DATA SUPPLIED ->

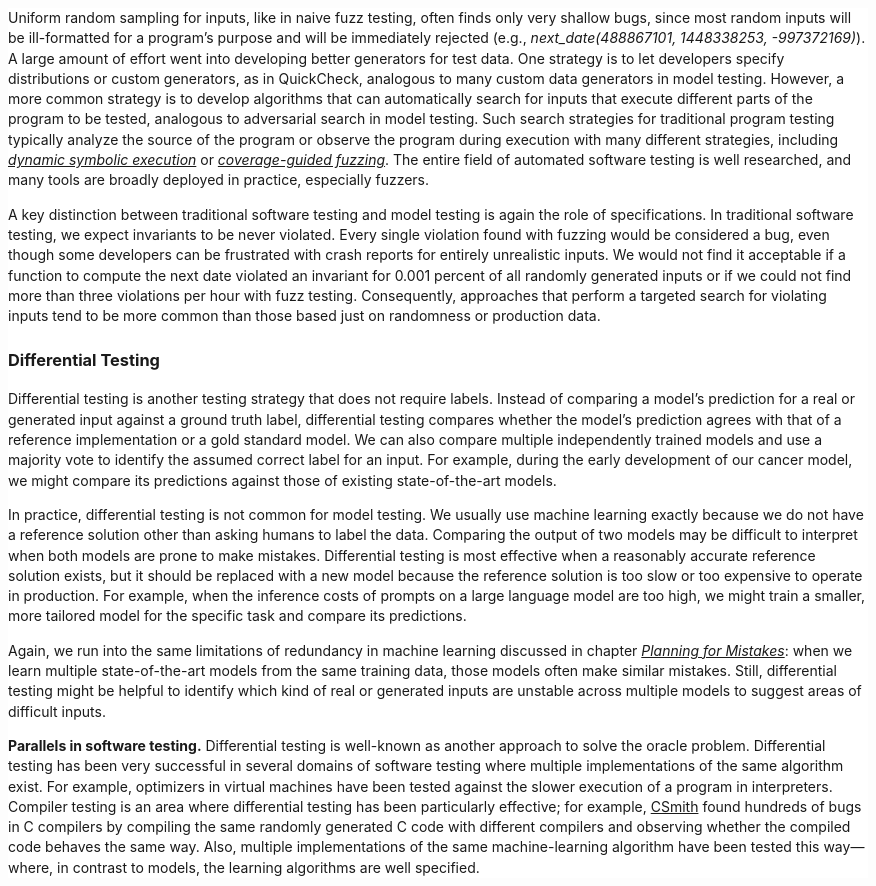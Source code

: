 Uniform random sampling for inputs, like in naive fuzz testing, often finds only very shallow bugs, since most random inputs will be ill-formatted for a program’s purpose and will be immediately rejected (e.g., *next_date(488867101, 1448338253, -997372169)*). A large amount of effort went into developing better generators for test data. One strategy is to let developers specify distributions or custom generators, as in QuickCheck, analogous to many custom data generators in model testing. However, a more common strategy is to develop algorithms that can automatically search for inputs that execute different parts of the program to be tested, analogous to adversarial search in model testing. Such search strategies for traditional program testing typically analyze the source of the program or observe the program during execution with many different strategies, including  *[dynamic symbolic execution](https://cacm.acm.org/magazines/2013/2/160161-symbolic-execution-for-software-testing/fulltext)* or *[coverage-guided fuzzing](https://dl.acm.org/doi/abs/10.1145/3360600)*. The entire field of automated software testing is well researched, and many tools are broadly deployed in practice, especially fuzzers. 

A key distinction between traditional software testing and model testing is again the role of specifications. In traditional software testing, we expect invariants to be never violated. Every single violation found with fuzzing would be considered a bug, even though some developers can be frustrated with crash reports for entirely unrealistic inputs. We would not find it acceptable if a function to compute the next date violated an invariant for 0.001 percent of all randomly generated inputs or if we could not find more than three violations per hour with fuzz testing. Consequently, approaches that perform a targeted search for violating inputs tend to be more common than those based just on randomness or production data.

### Differential Testing

Differential testing is another testing strategy that does not require labels. Instead of comparing a model’s prediction for a real or generated input against a ground truth label, differential testing compares whether the model’s prediction agrees with that of a reference implementation or a gold standard model. We can also compare multiple independently trained models and use a majority vote to identify the assumed correct label for an input. For example, during the early development of our cancer model, we might compare its predictions against those of existing state-of-the-art models.

In practice, differential testing is not common for model testing. We usually use machine learning exactly because we do not have a reference solution other than asking humans to label the data. Comparing the output of two models may be difficult to interpret when both models are prone to make mistakes. Differential testing is most effective when a reasonably accurate reference solution exists, but it should be replaced with a new model because the reference solution is too slow or too expensive to operate in production. For example, when the inference costs of prompts on a large language model are too high, we might train a smaller, more tailored model for the specific task and compare its predictions. 

Again, we run into the same limitations of redundancy in machine learning discussed in chapter *[Planning for Mistakes](07-planning-for-mistakes.md)*: when we learn multiple state-of-the-art models from the same training data, those models often make similar mistakes. Still, differential testing might be helpful to identify which kind of real or generated inputs are unstable across multiple models to suggest areas of difficult inputs.

**Parallels in software testing.**
 Differential testing is well-known as another approach to solve the oracle problem. Differential testing has been very successful in several domains of software testing where multiple implementations of the same algorithm exist. For example, optimizers in virtual machines have been tested against the slower execution of a program in interpreters. Compiler testing is an area where differential testing has been particularly effective; for example, [CSmith](https://collections.lib.utah.edu/dl_files/7e/30/7e30340439462f87df1d8883cfae520b17e949fc.pdf) found hundreds of bugs in C compilers by compiling the same randomly generated C code with different compilers and observing whether the compiled code behaves the same way. Also, multiple implementations of the same machine-learning algorithm have been tested this way—where, in contrast to models, the learning algorithms are well specified.
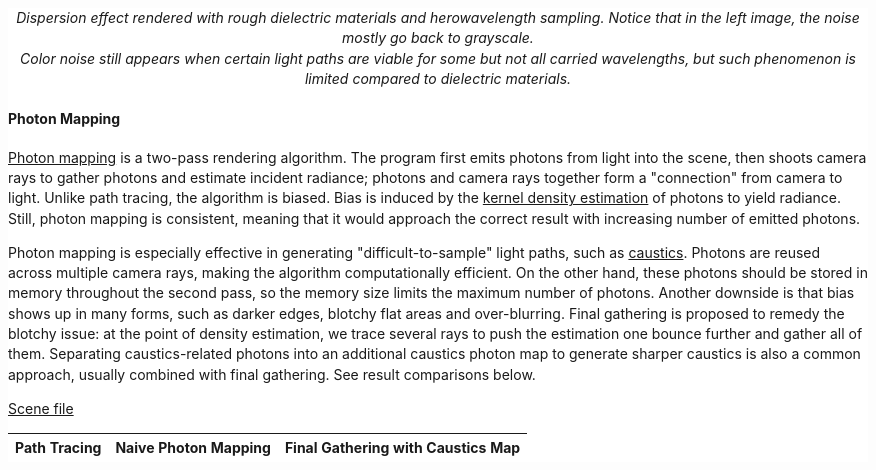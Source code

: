 <p align="center"><i>Dispersion effect rendered with rough dielectric materials and herowavelength sampling. Notice that in the left image, the noise mostly go back to grayscale. <br>Color noise still appears when certain light paths are viable for some but not all carried wavelengths, but such phenomenon is limited compared to dielectric materials.</i></p>

<a name="photon-mapping"/> 

#### Photon Mapping

[Photon mapping](https://en.wikipedia.org/wiki/Photon_mapping) is a two-pass rendering algorithm. The program first emits photons from light into the scene, then shoots camera rays to gather photons and estimate incident radiance; photons and camera rays together form a "connection" from camera to light. Unlike path tracing, the algorithm is biased. Bias is induced by the [kernel density estimation](https://en.wikipedia.org/wiki/Kernel_density_estimation) of photons to yield radiance. Still, photon mapping is consistent, meaning that it would approach the correct result with increasing number of emitted photons.

Photon mapping is especially effective in generating "difficult-to-sample" light paths, such as [caustics](https://en.wikipedia.org/wiki/Caustic_(optics)). Photons are reused across multiple camera rays, making the algorithm computationally efficient. On the other hand, these photons should be stored in memory throughout the second pass, so the memory size limits the maximum number of photons. Another downside is that bias shows up in many forms, such as darker edges, blotchy flat areas and over-blurring. Final gathering is proposed to remedy the blotchy issue: at the point of density estimation, we trace several rays to push the estimation one bounce further and gather all of them. Separating caustics-related photons into an additional caustics photon map to generate sharper caustics is also a common approach, usually combined with final gathering. See result comparisons below.

[Scene file](scene/xml/cbox_photon.xml)

|  Path Tracing  | Naive Photon Mapping | Final Gathering with Caustics Map |
| ----------------------- | ------------------- | ----------------------- |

TASK OBJECTIVE -> Would you please write out the entries in full, exactly as they read, but without pictures?

ANSWER SPACE ->
Source code

: Uniform random sampling for inputs, like in naive fuzz testing, often finds only very shallow bugs, since most random inputs will be ill-formatted for a program’s purpose and will be immediately rejected (e.g., *next_date(488867101, 1448338253, -997372169)*). A large amount of effort went into developing better generators for test data. One strategy is to let developers specify distributions or custom generators, as in QuickCheck, analogous to many custom data generators in model testing. However, a more common strategy is to develop algorithms that can automatically search for inputs that execute different parts of the program to be tested, analogous to adversarial search in model testing. Such search strategies for traditional program testing typically analyze the source of the program or observe the program during execution with many different strategies, including  *[dynamic symbolic execution](https://cacm.acm.org/magazines/2013/2/160161-symbolic-execution-for-software-testing/fulltext)* or *[coverage-guided fuzzing](https://dl.acm.org/doi/abs/10.1145/3360600)*. The entire field of automated software testing is well researched, and many tools are broadly deployed in practice, especially fuzzers. 

A key distinction between traditional software testing and model testing is again the role of specifications. In traditional software testing, we expect invariants to be never violated. Every single violation found with fuzzing would be considered a bug, even though some developers can be frustrated with crash reports for entirely unrealistic inputs. We would not find it acceptable if a function to compute the next date violated an invariant for 0.001 percent of all randomly generated inputs or if we could not find more than three violations per hour with fuzz testing. Consequently, approaches that perform a targeted search for violating inputs tend to be more common than those based just on randomness or production data.

### Differential Testing

Differential testing is another testing strategy that does not require labels. Instead of comparing a model’s prediction for a real or generated input against a ground truth label, differential testing compares whether the model’s prediction agrees with that of a reference implementation or a gold standard model. We can also compare multiple independently trained models and use a majority vote to identify the assumed correct label for an input. For example, during the early development of our cancer model, we might compare its predictions against those of existing state-of-the-art models.

In practice, differential testing is not common for model testing. We usually use machine learning exactly because we do not have a reference solution other than asking humans to label the data. Comparing the output of two models may be difficult to interpret when both models are prone to make mistakes. Differential testing is most effective when a reasonably accurate reference solution exists, but it should be replaced with a new model because the reference solution is too slow or too expensive to operate in production. For example, when the inference costs of prompts on a large language model are too high, we might train a smaller, more tailored model for the specific task and compare its predictions. 

Again, we run into the same limitations of redundancy in machine learning discussed in chapter *[Planning for Mistakes](07-planning-for-mistakes.md)*: when we learn multiple state-of-the-art models from the same training data, those models often make similar mistakes. Still, differential testing might be helpful to identify which kind of real or generated inputs are unstable across multiple models to suggest areas of difficult inputs.

**Parallels in software testing.**
 Differential testing is well-known as another approach to solve the oracle problem. Differential testing has been very successful in several domains of software testing where multiple implementations of the same algorithm exist. For example, optimizers in virtual machines have been tested against the slower execution of a program in interpreters. Compiler testing is an area where differential testing has been particularly effective; for example, [CSmith](https://collections.lib.utah.edu/dl_files/7e/30/7e30340439462f87df1d8883cfae520b17e949fc.pdf) found hundreds of bugs in C compilers by compiling the same randomly generated C code with different compilers and observing whether the compiled code behaves the same way. Also, multiple implementations of the same machine-learning algorithm have been tested this way—where, in contrast to models, the learning algorithms are well specified.
Source code

: <p align="center"><i>Dispersion effect rendered with rough dielectric materials and herowavelength sampling. Notice that in the left image, the noise mostly go back to grayscale. <br>Color noise still appears when certain light paths are viable for some but not all carried wavelengths, but such phenomenon is limited compared to dielectric materials.</i></p>

<a name="photon-mapping"/> 

#### Photon Mapping

[Photon mapping](https://en.wikipedia.org/wiki/Photon_mapping) is a two-pass rendering algorithm. The program first emits photons from light into the scene, then shoots camera rays to gather photons and estimate incident radiance; photons and camera rays together form a "connection" from camera to light. Unlike path tracing, the algorithm is biased. Bias is induced by the [kernel density estimation](https://en.wikipedia.org/wiki/Kernel_density_estimation) of photons to yield radiance. Still, photon mapping is consistent, meaning that it would approach the correct result with increasing number of emitted photons.

Photon mapping is especially effective in generating "difficult-to-sample" light paths, such as [caustics](https://en.wikipedia.org/wiki/Caustic_(optics)). Photons are reused across multiple camera rays, making the algorithm computationally efficient. On the other hand, these photons should be stored in memory throughout the second pass, so the memory size limits the maximum number of photons. Another downside is that bias shows up in many forms, such as darker edges, blotchy flat areas and over-blurring. Final gathering is proposed to remedy the blotchy issue: at the point of density estimation, we trace several rays to push the estimation one bounce further and gather all of them. Separating caustics-related photons into an additional caustics photon map to generate sharper caustics is also a common approach, usually combined with final gathering. See result comparisons below.

[Scene file](scene/xml/cbox_photon.xml)

|  Path Tracing  | Naive Photon Mapping | Final Gathering with Caustics Map |
| ----------------------- | ------------------- | ----------------------- |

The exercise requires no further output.